(Dataset records)
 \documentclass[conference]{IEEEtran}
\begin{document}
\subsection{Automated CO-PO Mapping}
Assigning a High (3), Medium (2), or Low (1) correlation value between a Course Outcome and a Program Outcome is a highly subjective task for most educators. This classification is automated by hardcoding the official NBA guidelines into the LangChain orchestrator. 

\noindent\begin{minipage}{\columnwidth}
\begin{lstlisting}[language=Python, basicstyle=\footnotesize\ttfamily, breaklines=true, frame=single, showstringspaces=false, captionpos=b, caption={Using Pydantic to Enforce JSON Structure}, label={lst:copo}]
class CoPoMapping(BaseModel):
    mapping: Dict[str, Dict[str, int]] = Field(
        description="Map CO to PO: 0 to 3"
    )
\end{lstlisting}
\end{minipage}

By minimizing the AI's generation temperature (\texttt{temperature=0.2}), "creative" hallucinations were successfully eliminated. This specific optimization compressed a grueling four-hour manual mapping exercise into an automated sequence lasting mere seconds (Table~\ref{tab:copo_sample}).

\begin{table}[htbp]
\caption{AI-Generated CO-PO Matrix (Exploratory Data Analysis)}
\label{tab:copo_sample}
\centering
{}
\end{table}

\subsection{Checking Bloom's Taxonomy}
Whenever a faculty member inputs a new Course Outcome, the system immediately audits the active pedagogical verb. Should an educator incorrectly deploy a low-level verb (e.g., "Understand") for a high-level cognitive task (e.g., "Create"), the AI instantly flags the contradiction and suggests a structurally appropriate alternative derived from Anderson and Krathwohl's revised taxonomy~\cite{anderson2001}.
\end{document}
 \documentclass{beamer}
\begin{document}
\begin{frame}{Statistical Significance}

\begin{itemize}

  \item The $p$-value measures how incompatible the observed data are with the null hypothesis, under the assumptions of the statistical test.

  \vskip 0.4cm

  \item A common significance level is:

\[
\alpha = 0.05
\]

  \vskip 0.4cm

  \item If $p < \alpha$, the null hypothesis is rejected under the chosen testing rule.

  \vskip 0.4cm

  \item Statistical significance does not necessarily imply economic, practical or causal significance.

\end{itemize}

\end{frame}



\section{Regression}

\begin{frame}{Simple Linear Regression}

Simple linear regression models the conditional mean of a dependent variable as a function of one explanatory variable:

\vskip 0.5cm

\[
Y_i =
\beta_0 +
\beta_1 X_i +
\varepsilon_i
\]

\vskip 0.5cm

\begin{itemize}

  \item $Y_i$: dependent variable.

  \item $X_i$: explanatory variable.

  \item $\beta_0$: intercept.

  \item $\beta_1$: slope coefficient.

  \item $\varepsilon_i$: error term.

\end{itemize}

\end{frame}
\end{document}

**EXERCISE OBJECTIVE:** Keeping each line exactly as it is, retype all of the data.

**SOLUTION FOR THIS PROBLEM:**
 \documentclass[conference]{IEEEtran}
\begin{document}
\subsection{Automated CO-PO Mapping}
Assigning a High (3), Medium (2), or Low (1) correlation value between a Course Outcome and a Program Outcome is a highly subjective task for most educators. This classification is automated by hardcoding the official NBA guidelines into the LangChain orchestrator. 

\noindent\begin{minipage}{\columnwidth}
\begin{lstlisting}[language=Python, basicstyle=\footnotesize\ttfamily, breaklines=true, frame=single, showstringspaces=false, captionpos=b, caption={Using Pydantic to Enforce JSON Structure}, label={lst:copo}]
class CoPoMapping(BaseModel):
    mapping: Dict[str, Dict[str, int]] = Field(
        description="Map CO to PO: 0 to 3"
    )
\end{lstlisting}
\end{minipage}

By minimizing the AI's generation temperature (\texttt{temperature=0.2}), "creative" hallucinations were successfully eliminated. This specific optimization compressed a grueling four-hour manual mapping exercise into an automated sequence lasting mere seconds (Table~\ref{tab:copo_sample}).

\begin{table}[htbp]
\caption{AI-Generated CO-PO Matrix (Exploratory Data Analysis)}
\label{tab:copo_sample}
\centering
{}
\end{table}

\subsection{Checking Bloom's Taxonomy}
Whenever a faculty member inputs a new Course Outcome, the system immediately audits the active pedagogical verb. Should an educator incorrectly deploy a low-level verb (e.g., "Understand") for a high-level cognitive task (e.g., "Create"), the AI instantly flags the contradiction and suggests a structurally appropriate alternative derived from Anderson and Krathwohl's revised taxonomy~\cite{anderson2001}.
\end{document}
 \documentclass{beamer}
\begin{document}
\begin{frame}{Statistical Significance}

\begin{itemize}

  \item The $p$-value measures how incompatible the observed data are with the null hypothesis, under the assumptions of the statistical test.

  \vskip 0.4cm

  \item A common significance level is:

\[
\alpha = 0.05
\]

  \vskip 0.4cm

  \item If $p < \alpha$, the null hypothesis is rejected under the chosen testing rule.

  \vskip 0.4cm

  \item Statistical significance does not necessarily imply economic, practical or causal significance.

\end{itemize}

\end{frame}



\section{Regression}

\begin{frame}{Simple Linear Regression}

Simple linear regression models the conditional mean of a dependent variable as a function of one explanatory variable:

\vskip 0.5cm

\[
Y_i =
\beta_0 +
\beta_1 X_i +
\varepsilon_i
\]

\vskip 0.5cm

\begin{itemize}

  \item $Y_i$: dependent variable.

  \item $X_i$: explanatory variable.

  \item $\beta_0$: intercept.

  \item $\beta_1$: slope coefficient.

  \item $\varepsilon_i$: error term.

\end{itemize}

\end{frame}
\end{document}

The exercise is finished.